━━━━━ THE RECORDS
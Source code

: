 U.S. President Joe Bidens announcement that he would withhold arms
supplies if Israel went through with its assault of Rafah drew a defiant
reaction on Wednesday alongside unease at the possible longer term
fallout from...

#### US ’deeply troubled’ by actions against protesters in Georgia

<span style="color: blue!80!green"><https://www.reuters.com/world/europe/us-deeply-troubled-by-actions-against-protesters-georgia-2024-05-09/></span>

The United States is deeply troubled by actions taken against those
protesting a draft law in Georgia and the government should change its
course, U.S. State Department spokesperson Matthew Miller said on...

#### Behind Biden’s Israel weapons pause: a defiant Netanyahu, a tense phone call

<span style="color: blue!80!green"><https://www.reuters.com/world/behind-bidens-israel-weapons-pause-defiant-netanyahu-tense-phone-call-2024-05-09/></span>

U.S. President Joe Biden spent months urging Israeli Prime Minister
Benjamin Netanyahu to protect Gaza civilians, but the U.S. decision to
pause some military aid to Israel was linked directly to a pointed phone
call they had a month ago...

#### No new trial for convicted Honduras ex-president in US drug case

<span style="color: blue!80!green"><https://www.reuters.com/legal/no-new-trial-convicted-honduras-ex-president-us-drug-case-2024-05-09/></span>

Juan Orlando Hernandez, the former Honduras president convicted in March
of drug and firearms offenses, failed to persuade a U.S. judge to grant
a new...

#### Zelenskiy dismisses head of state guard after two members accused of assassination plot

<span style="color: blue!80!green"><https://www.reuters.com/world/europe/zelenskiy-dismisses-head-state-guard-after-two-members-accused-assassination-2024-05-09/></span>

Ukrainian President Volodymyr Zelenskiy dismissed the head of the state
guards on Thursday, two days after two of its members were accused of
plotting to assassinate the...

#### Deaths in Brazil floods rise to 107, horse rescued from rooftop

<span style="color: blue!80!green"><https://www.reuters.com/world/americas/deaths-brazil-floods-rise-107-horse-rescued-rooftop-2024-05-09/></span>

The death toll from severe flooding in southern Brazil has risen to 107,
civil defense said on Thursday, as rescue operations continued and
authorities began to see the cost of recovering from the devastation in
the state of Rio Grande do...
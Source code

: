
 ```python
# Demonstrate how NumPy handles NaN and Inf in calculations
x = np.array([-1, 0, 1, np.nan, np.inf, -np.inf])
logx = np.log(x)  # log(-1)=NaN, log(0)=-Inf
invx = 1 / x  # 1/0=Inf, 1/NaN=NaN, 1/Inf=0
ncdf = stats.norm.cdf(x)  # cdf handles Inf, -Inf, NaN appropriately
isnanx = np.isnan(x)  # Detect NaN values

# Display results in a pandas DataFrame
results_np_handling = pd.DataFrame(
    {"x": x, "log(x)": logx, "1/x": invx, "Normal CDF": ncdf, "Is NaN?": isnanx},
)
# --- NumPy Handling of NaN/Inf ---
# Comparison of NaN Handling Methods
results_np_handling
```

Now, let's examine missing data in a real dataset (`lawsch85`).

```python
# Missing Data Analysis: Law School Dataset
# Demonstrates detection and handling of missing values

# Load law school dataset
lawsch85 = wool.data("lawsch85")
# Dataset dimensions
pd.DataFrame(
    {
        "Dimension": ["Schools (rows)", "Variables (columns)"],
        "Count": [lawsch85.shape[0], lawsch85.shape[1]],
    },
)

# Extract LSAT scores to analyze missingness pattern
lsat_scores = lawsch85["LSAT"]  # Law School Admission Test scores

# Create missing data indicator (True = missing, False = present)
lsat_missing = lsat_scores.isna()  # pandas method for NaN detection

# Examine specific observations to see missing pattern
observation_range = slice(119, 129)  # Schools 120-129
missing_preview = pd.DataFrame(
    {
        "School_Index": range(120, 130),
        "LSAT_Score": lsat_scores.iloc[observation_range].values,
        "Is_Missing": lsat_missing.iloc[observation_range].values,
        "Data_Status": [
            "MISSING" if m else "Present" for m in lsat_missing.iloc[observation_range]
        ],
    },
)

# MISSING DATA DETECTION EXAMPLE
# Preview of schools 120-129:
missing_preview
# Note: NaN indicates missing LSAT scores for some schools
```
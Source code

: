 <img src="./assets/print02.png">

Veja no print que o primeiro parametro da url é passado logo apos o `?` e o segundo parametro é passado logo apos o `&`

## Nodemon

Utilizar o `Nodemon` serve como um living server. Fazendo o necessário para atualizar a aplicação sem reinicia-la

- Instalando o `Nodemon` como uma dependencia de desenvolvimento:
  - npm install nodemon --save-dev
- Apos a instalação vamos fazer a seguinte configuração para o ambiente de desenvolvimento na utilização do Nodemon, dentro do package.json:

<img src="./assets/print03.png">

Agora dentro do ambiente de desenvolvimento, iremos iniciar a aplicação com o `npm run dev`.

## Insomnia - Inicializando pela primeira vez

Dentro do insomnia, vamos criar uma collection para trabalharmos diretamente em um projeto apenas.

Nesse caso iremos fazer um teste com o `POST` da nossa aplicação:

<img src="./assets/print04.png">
━━━━━━━━━━
REQUIRED WORK: Work through the entries, filtering for the string "Thursday", and copy each line that holds it.

RESULT OF THE TASK:
guards on Thursday, two days after two of its members were accused of
civil defense said on Thursday, as rescue operations continued and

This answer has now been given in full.